RFC: LLVM Coroutine Representation, Round 2

Hi all:

Thank you very much for the feedback during the first round! Special thanks to
Eli, Sanjoy, Hal and Chandler for their detailed public and private comments.
The model is simpler now and the intrinsics have nice symmetry to them:
coro.begin + coro.end, coro.alloc + coro.free. Compared to the previous RFC,
coro.fork is gone, coro.init and coro.start are collapsed into one coro.begin,
coro.suspend is three-way as opposed to two-way. coro.elide and coro.delete
renamed coro.alloc and coro.free.

All the changes implemented and tested.
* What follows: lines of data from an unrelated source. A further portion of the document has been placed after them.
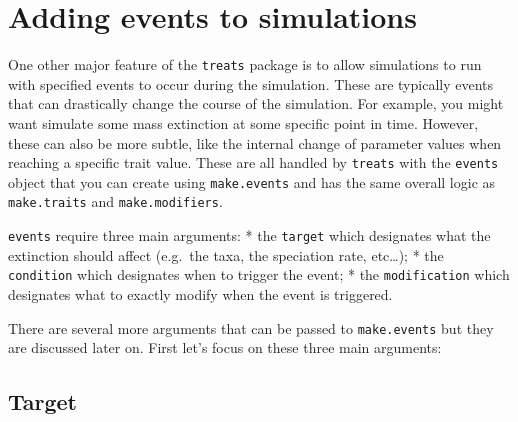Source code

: \documentclass[
]{book}
\begin{document}
\hypertarget{makeevents}{%
\chapter{Adding events to simulations}\label{makeevents}}

One other major feature of the \texttt{treats} package is to allow simulations to run with specified events to occur during the simulation.
These are typically events that can drastically change the course of the simulation.
For example, you might want simulate some mass extinction at some specific point in time.
However, these can also be more subtle, like the internal change of parameter values when reaching a specific trait value.
These are all handled by \texttt{treats} with the \texttt{events} object that you can create using \texttt{make.events} and has the same overall logic as \texttt{make.traits} and \texttt{make.modifiers}.

\texttt{events} require three main arguments:
* the \texttt{target} which designates what the extinction should affect (e.g.~the taxa, the speciation rate, etc\ldots);
* the \texttt{condition} which designates when to trigger the event;
* the \texttt{modification} which designates what to exactly modify when the event is triggered.

There are several more arguments that can be passed to \texttt{make.events} but they are discussed later on.
First let's focus on these three main arguments:

\hypertarget{target}{%
\section{Target}\label{target}}
\end{document}
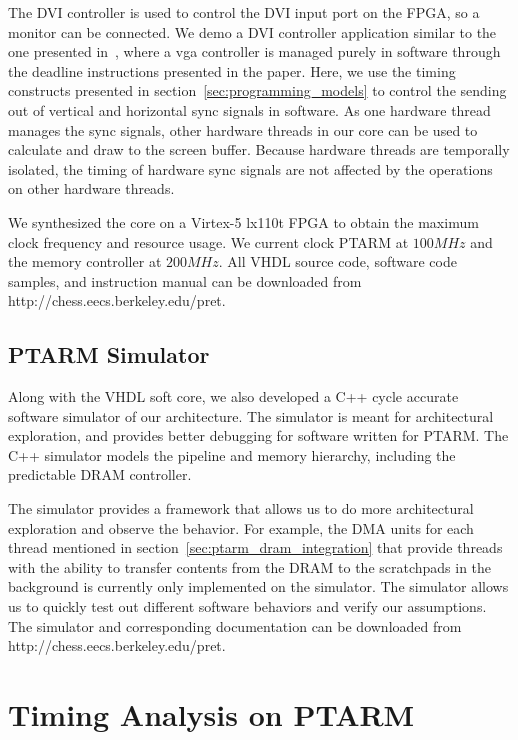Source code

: The DVI controller is used to control the DVI input port on the FPGA, so a monitor can be connected.
We demo a DVI controller application similar to the one presented in~\cite{ip2006processor}, where a vga controller is managed purely in software through the deadline instructions presented in the paper.
Here, we use the timing constructs presented in section~\ref{sec:programming_models} to control the sending out of vertical and horizontal sync signals in software.
As one hardware thread manages the sync signals, other hardware threads in our core can be used to calculate and draw to the screen buffer.  
Because hardware threads are temporally isolated, the timing of hardware sync signals are not affected by the operations on other hardware threads.  

We synthesized the core on a Virtex-5 lx110t FPGA to obtain the maximum clock frequency and resource usage. 
We current clock PTARM at $100MHz$ and the memory controller at $200MHz$. 
All VHDL source code, software code samples, and instruction manual can be downloaded from http://chess.eecs.berkeley.edu/pret.   

\subsection{PTARM Simulator}
\label{sec:ptarm_sim}
Along with the VHDL soft core, we also developed a C++ cycle accurate software simulator of our architecture.
The simulator is meant for architectural exploration, and provides better debugging for software written for PTARM.  
The C++ simulator models the pipeline and memory hierarchy, including the predictable DRAM controller.  

The simulator provides a framework that allows us to do more architectural exploration and observe the behavior.
For example, the DMA units for each thread mentioned in section~\ref{sec:ptarm_dram_integration} that 
provide threads with the ability to transfer contents from the DRAM to the scratchpads in the background is currently only implemented on the simulator. 
The simulator allows us to quickly test out different software behaviors and verify our assumptions. 
The simulator and corresponding documentation can be downloaded from http://chess.eecs.berkeley.edu/pret. 


\section{Timing Analysis on PTARM}
\label{sec:wcet}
Full document, (nicely formatted by
github is at:

  https://github.com/GorNishanov/llvm/blob/coro-rfc/docs/Coroutines.rst

Below is a summary of a proposal to add coroutine support to LLVM.
The proposal is motivated primarily by the desire to support C++ Coroutines [1],
however the llvm representation is language neutral and can be used
to support coroutines in other languages as well.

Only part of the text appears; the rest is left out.